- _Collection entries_
☆ ☆ ☆
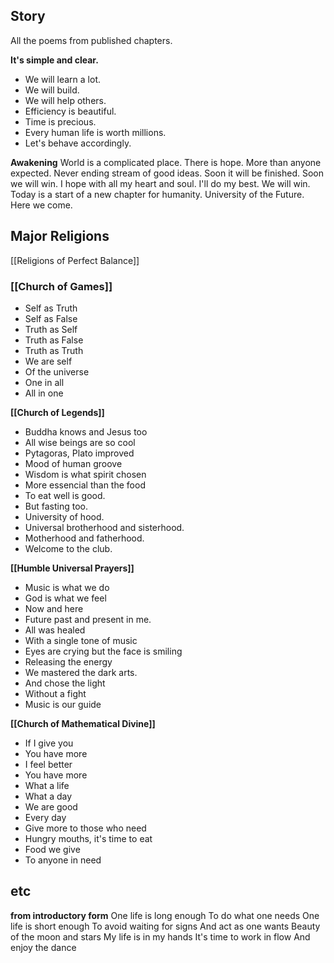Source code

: 
## Story
All the poems from published chapters.

**It's simple and clear.**
-   We will learn a lot.
-   We will build.
-   We will help others.
-   Efficiency is beautiful.
-   Time is precious.
-   Every human life is worth millions.
-   Let's behave accordingly.

**Awakening**
World is a complicated place.
There is hope.
More than anyone expected.
Never ending stream of good ideas.
Soon it will be finished.
Soon we will win.
I hope with all my heart and soul.
I'll do my best.
We will win.
Today is a start of a new chapter for humanity.
University of the Future.
Here we come.

## **Major Religions**

[[Religions of Perfect Balance]]

### [[Church of Games]]
- Self as Truth
- Self as False
- Truth as Self
- Truth as False
- Truth as Truth
- We are self
- Of the universe
- One in all
- All in one


**[[Church of Legends]]**
- Buddha knows and Jesus too
- All wise beings are so cool
- Pytagoras, Plato improved
- Mood of human groove
- Wisdom is what spirit chosen
- More essencial than the food
- To eat well is good.
- But fasting too.
- University of hood. 
- Universal brotherhood and sisterhood. 
- Motherhood and fatherhood.
- Welcome to the club.

**[[Humble Universal Prayers]]**
- Music is what we do
- God is what we feel
- Now and here
- Future past and present in me.
- All was healed
- With a single tone of music
- Eyes are crying but the face is smiling
- Releasing the energy
- We mastered the dark arts.
- And chose the light
- Without a fight
- Music is our guide

**[[Church of Mathematical Divine]]**
- If I give you
- You have more
- I feel better
- You have more
- What a life
- What a day
- We are good
- Every day
- Give more to those who need
- Hungry mouths, it's time to eat
- Food we give
- To anyone in need

## etc

**from introductory form**
One life is long enough 
To do what one needs 
One life is short enough 
To avoid waiting for signs 
And act as one wants 
Beauty of the moon and stars 
My life is in my hands 
It's time to work in flow 
And enjoy the dance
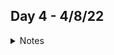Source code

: ## Day 4 - 4/8/22

<details>
<summary>Notes</summary>

_Jackson:_ Arrived at 7:15am, got started soon after.

</details>
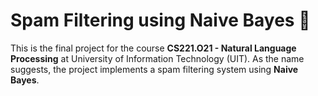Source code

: # Spam Filtering using Naive Bayes 📧
This is the final project for the course **CS221.O21 - Natural Language Processing** at University of Information Technology (UIT). As the name suggests, the project implements a spam filtering system using **Naive Bayes**.
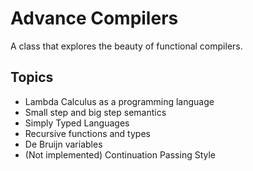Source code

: Advance Compilers
=================
A class that explores the beauty of functional compilers.

Topics
------
- Lambda Calculus as a programming language
- Small step and big step semantics
- Simply Typed Languages
- Recursive functions and types
- De Bruijn variables
- (Not implemented) Continuation Passing Style
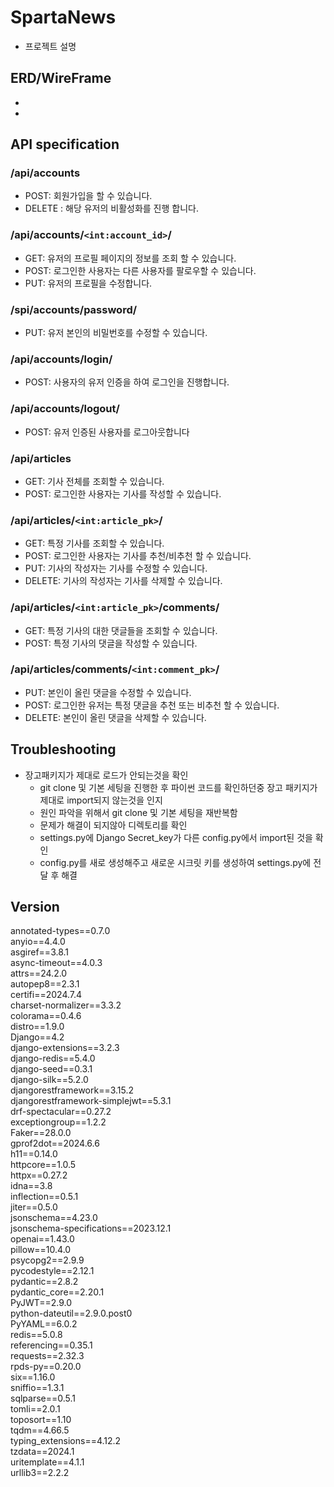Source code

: # SpartaNews
 - 프로젝트 설명
## ERD/WireFrame
 - 
 - 
## API specification
### /api/accounts
 - POST: 회원가입을 할 수 있습니다.
 - DELETE : 해당 유저의 비활성화를 진행 합니다.

### /api/accounts/`<int:account_id>`/
 - GET: 유저의 프로필 페이지의 정보를 조회 할 수 있습니다.
 - POST: 로그인한 사용자는 다른 사용자를 팔로우할 수 있습니다.
 - PUT: 유저의 프로필을 수정합니다.

### /spi/accounts/password/
- PUT: 유저 본인의 비밀번호를 수정할 수 있습니다. 

### /api/accounts/login/
 - POST: 사용자의 유저 인증을 하여 로그인을 진행합니다.

### /api/accounts/logout/
 - POST: 유저 인증된 사용자를 로그아웃합니다


### /api/articles
 - GET: 기사 전체를 조회할 수 있습니다.
 - POST: 로그인한 사용자는 기사를 작성할 수 있습니다.

### /api/articles/`<int:article_pk>`/
 - GET: 특정 기사를 조회할 수 있습니다.
 - POST: 로그인한 사용자는 기사를 추천/비추천 할 수 있습니다.
 - PUT: 기사의 작성자는 기사를 수정할 수 있습니다.
 - DELETE: 기사의 작성자는 기사를 삭제할 수 있습니다.

 ### /api/articles/`<int:article_pk>`/comments/
 - GET: 특정 기사의 대한 댓글들을 조회할 수 있습니다.
 - POST: 특정 기사의 댓글을 작성할 수 있습니다.

 ### /api/articles/comments/`<int:comment_pk>`/
 - PUT: 본인이 올린 댓글을 수정할 수 있습니다.
 - POST: 로그인한 유저는 특정 댓글을 추천 또는 비추천 할 수 있습니다.
 - DELETE: 본인이 올린 댓글을 삭제할 수 있습니다. 

## Troubleshooting
 - 장고패키지가 제대로 로드가 안되는것을 확인
    - git clone 및 기본 세팅을 진행한 후 파이썬 코드를 확인하던중 장고 패키지가 제대로 import되지 않는것을 인지
    - 원인 파악을 위해서 git clone 및 기본 세팅을 재반복함
    - 문제가 해결이 되지않아 디렉토리를 확인
    - settings.py에 Django Secret_key가 다른 config.py에서 import된 것을 확인
    - config.py를 새로 생성해주고 새로운 시크릿 키를 생성하여 settings.py에 전달 후 해결 

## Version
annotated-types==0.7.0  
anyio==4.4.0  
asgiref==3.8.1  
async-timeout==4.0.3  
attrs==24.2.0  
autopep8==2.3.1  
certifi==2024.7.4  
charset-normalizer==3.3.2  
colorama==0.4.6  
distro==1.9.0  
Django==4.2  
django-extensions==3.2.3  
django-redis==5.4.0  
django-seed==0.3.1  
django-silk==5.2.0  
djangorestframework==3.15.2  
djangorestframework-simplejwt==5.3.1  
drf-spectacular==0.27.2  
exceptiongroup==1.2.2  
Faker==28.0.0  
gprof2dot==2024.6.6  
h11==0.14.0  
httpcore==1.0.5  
httpx==0.27.2  
idna==3.8  
inflection==0.5.1  
jiter==0.5.0  
jsonschema==4.23.0  
jsonschema-specifications==2023.12.1  
openai==1.43.0  
pillow==10.4.0  
psycopg2==2.9.9  
pycodestyle==2.12.1  
pydantic==2.8.2  
pydantic_core==2.20.1  
PyJWT==2.9.0  
python-dateutil==2.9.0.post0  
PyYAML==6.0.2  
redis==5.0.8  
referencing==0.35.1  
requests==2.32.3  
rpds-py==0.20.0  
six==1.16.0  
sniffio==1.3.1  
sqlparse==0.5.1  
tomli==2.0.1  
toposort==1.10  
tqdm==4.66.5  
typing_extensions==4.12.2  
tzdata==2024.1  
uritemplate==4.1.1  
urllib3==2.2.2  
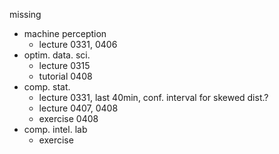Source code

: missing 
- machine perception
    - lecture 0331, 0406
- optim. data. sci.
    - lecture 0315
    - tutorial 0408
- comp. stat.
    - lecture 0331, last 40min, conf. interval for skewed dist.?
    - lecture 0407, 0408
    - exercise 0408
- comp. intel. lab
    - exercise
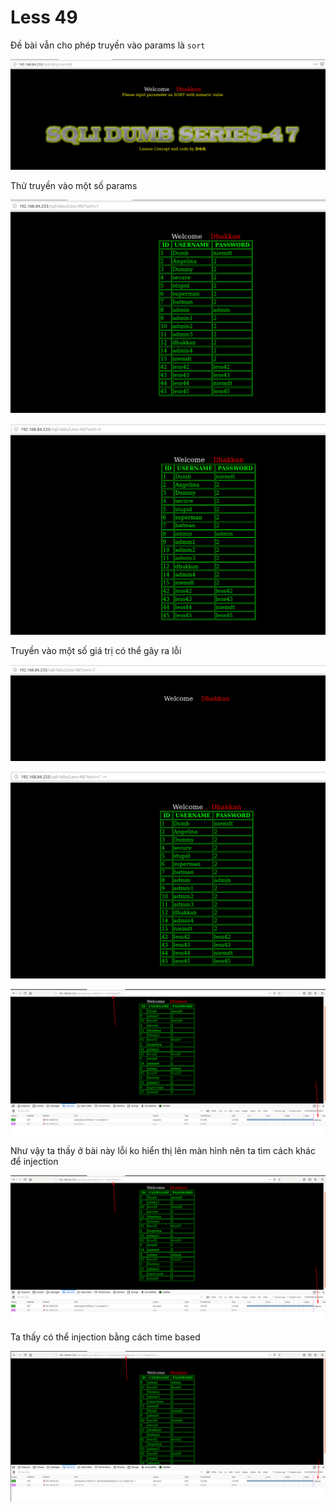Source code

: # Less 49

Đề bài vẫn cho phép truyền vào params là `sort`

![](../images/sqli-labs/Less-49/01.png)

Thử truyền vào một số params

![](../images/sqli-labs/Less-49/02.png)

![](../images/sqli-labs/Less-49/03.png)

Truyền vào một số giá trị có thể gây ra lỗi

![](../images/sqli-labs/Less-49/04.png)

![](../images/sqli-labs/Less-49/05.png)

![](../images/sqli-labs/Less-49/06.png)

Như vậy ta thấy ở bài này lỗi ko hiển thị lên màn hình nên ta tìm cách khác để injection

![](../images/sqli-labs/Less-49/06.png)

Ta thấy có thể injection bằng cách time based

![](../images/sqli-labs/Less-49/07.png)

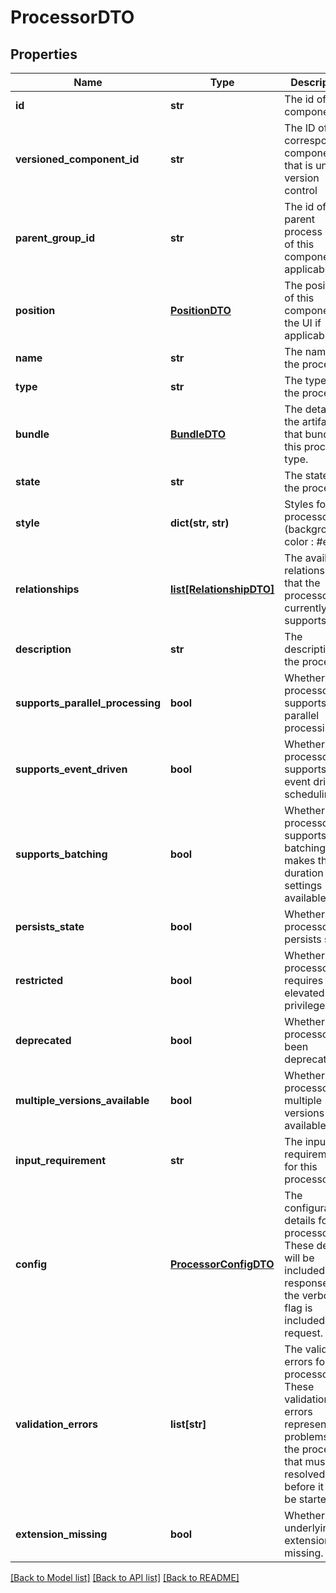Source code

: # ProcessorDTO

## Properties
Name | Type | Description | Notes
------------ | ------------- | ------------- | -------------
**id** | **str** | The id of the component. | [optional] 
**versioned_component_id** | **str** | The ID of the corresponding component that is under version control | [optional] 
**parent_group_id** | **str** | The id of parent process group of this component if applicable. | [optional] 
**position** | [**PositionDTO**](PositionDTO.md) | The position of this component in the UI if applicable. | [optional] 
**name** | **str** | The name of the processor. | [optional] 
**type** | **str** | The type of the processor. | [optional] 
**bundle** | [**BundleDTO**](BundleDTO.md) | The details of the artifact that bundled this processor type. | [optional] 
**state** | **str** | The state of the processor | [optional] 
**style** | **dict(str, str)** | Styles for the processor (background-color : #eee). | [optional] 
**relationships** | [**list[RelationshipDTO]**](RelationshipDTO.md) | The available relationships that the processor currently supports. | [optional] 
**description** | **str** | The description of the processor. | [optional] 
**supports_parallel_processing** | **bool** | Whether the processor supports parallel processing. | [optional] 
**supports_event_driven** | **bool** | Whether the processor supports event driven scheduling. | [optional] 
**supports_batching** | **bool** | Whether the processor supports batching. This makes the run duration settings available. | [optional] 
**persists_state** | **bool** | Whether the processor persists state. | [optional] 
**restricted** | **bool** | Whether the processor requires elevated privileges. | [optional] 
**deprecated** | **bool** | Whether the processor has been deprecated. | [optional] 
**multiple_versions_available** | **bool** | Whether the processor has multiple versions available. | [optional] 
**input_requirement** | **str** | The input requirement for this processor. | [optional] 
**config** | [**ProcessorConfigDTO**](ProcessorConfigDTO.md) | The configuration details for the processor. These details will be included in a response if the verbose flag is included in a request. | [optional] 
**validation_errors** | **list[str]** | The validation errors for the processor. These validation errors represent the problems with the processor that must be resolved before it can be started. | [optional] 
**extension_missing** | **bool** | Whether the underlying extension is missing. | [optional] 

[[Back to Model list]](../README.md#documentation-for-models) [[Back to API list]](../README.md#documentation-for-api-endpoints) [[Back to README]](../README.md)


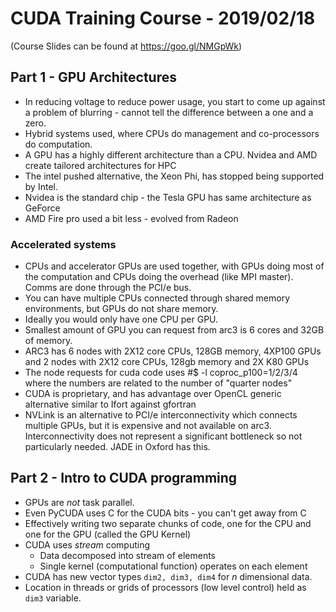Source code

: # CUDA Training Course - 2019/02/18

(Course Slides can be found at https://goo.gl/NMGpWk)


## Part 1 - GPU Architectures

* In reducing voltage to reduce power usage, you start to come up against a problem of blurring - cannot tell the difference between  a one and a zero.
* Hybrid systems used, where CPUs do management and co-processors do computation.
* A GPU has a highly different architecture than a CPU. Nvidea and AMD create tailored architectures for HPC
* The intel pushed alternative, the Xeon Phi, has stopped being supported by Intel.
* Nvidea is the standard chip - the Tesla GPU has same architecture as GeForce
* AMD Fire pro used a bit less - evolved from Radeon

### Accelerated systems

* CPUs and accelerator GPUs are used together, with GPUs doing most of the computation and CPUs doing  the overhead (like MPI master). Comms are done through the PCI/e bus.
* You can have multiple CPUs connected through shared memory environments, but GPUs do not share memory.
* Ideally you would only have one CPU per GPU.
* Smallest amount of GPU you can request from arc3 is 6 cores and 32GB of memory.
* ARC3 has 6 nodes with 2X12 core CPUs, 128GB memory, 4XP100 GPUs and 2 nodes with 2X12 core CPUs, 128gb memory and 2X K80 GPUs
* The node requests for cuda code uses #$ -l coproc_p100=1/2/3/4 where the numbers are related to the number of "quarter nodes"
* CUDA is proprietary, and has advantage over OpenCL generic alternative similar to Ifort against gfortran
* NVLink is an alternative to PCI/e interconnectivity which connects multiple GPUs, but it is expensive and not available on arc3. Interconnectivity does not represent a significant bottleneck so not particularly needed. JADE in Oxford has this. 

## Part 2 - Intro to CUDA programming

* GPUs are _not_ task parallel.
* Even PyCUDA uses C for the CUDA bits - you can't get away from C
* Effectively writing two separate chunks of code, one for the CPU and one for the GPU (called the GPU Kernel)
* CUDA uses _stream_ computing
  * Data decomposed into stream of elements
  * Single kernel (computational function) operates on each element
* CUDA has new vector types `dim2, dim3, dim4` for _n_ dimensional data.
* Location in threads or grids of processors (low level control) held as `dim3` variable.
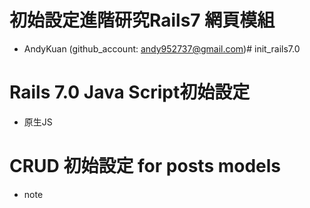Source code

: # 初始設定進階研究Rails7 網頁模組
- AndyKuan (github_account: andy952737@gmail.com)# init_rails7.0

# Rails 7.0 Java Script初始設定
- 原生JS

# CRUD 初始設定 for posts models
- note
☆ ☆ ☆
- _Problem requirements_
Write out, word for word, the lines from the first line of the entries through the one containing "[[Religions of Perfect Balance]]", both included. Leave out the pictures.

- _Result of the exercise_
Source code

: 
## Story
All the poems from published chapters.

**It's simple and clear.**
-   We will learn a lot.
-   We will build.
-   We will help others.
-   Efficiency is beautiful.
-   Time is precious.
-   Every human life is worth millions.
-   Let's behave accordingly.

**Awakening**
World is a complicated place.
There is hope.
More than anyone expected.
Never ending stream of good ideas.
Soon it will be finished.
Soon we will win.
I hope with all my heart and soul.
I'll do my best.
We will win.
Today is a start of a new chapter for humanity.
University of the Future.
Here we come.

## **Major Religions**

[[Religions of Perfect Balance]]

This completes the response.